What to work on ::
Because the entries hold pictures, reproduce only their words, exactly as written.

Extracted entries ::
● ● ● ● ●

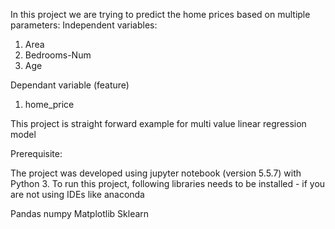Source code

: In this project we are trying to predict the home prices based on multiple parameters:
Independent variables:
1.	Area
2.	Bedrooms-Num
3.	Age

Dependant variable (feature)
1.	home_price

This project is straight forward example for multi value linear regression model


Prerequisite:

The project was developed using jupyter notebook (version 5.5.7) with Python 3.
To run this project, following libraries needs to be installed - if you are not using IDEs like anaconda

Pandas
numpy
Matplotlib
Sklearn
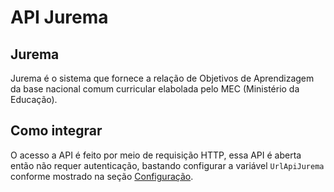 # API Jurema

## Jurema

Jurema é o sistema que fornece a relação de Objetivos de Aprendizagem da base nacional comum curricular elabolada pelo MEC (Ministério da Educação).

## Como integrar

O acesso a API é feito por meio de requisição HTTP, essa API é aberta então não requer autenticação, bastando configurar a variável `UrlApiJurema` conforme mostrado na seção [Configuração](juremasecret.md).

● ● ● ● ●

Reply ::
Source code

: In this project we are trying to predict the home prices based on multiple parameters:
Independent variables:
1.	Area
2.	Bedrooms-Num
3.	Age

Dependant variable (feature)
1.	home_price

This project is straight forward example for multi value linear regression model


Prerequisite:

The project was developed using jupyter notebook (version 5.5.7) with Python 3.
To run this project, following libraries needs to be installed - if you are not using IDEs like anaconda

Pandas
numpy
Matplotlib
Sklearn
 # API Jurema

## Jurema

Jurema é o sistema que fornece a relação de Objetivos de Aprendizagem da base nacional comum curricular elabolada pelo MEC (Ministério da Educação).

## Como integrar

O acesso a API é feito por meio de requisição HTTP, essa API é aberta então não requer autenticação, bastando configurar a variável `UrlApiJurema` conforme mostrado na seção [Configuração](juremasecret.md).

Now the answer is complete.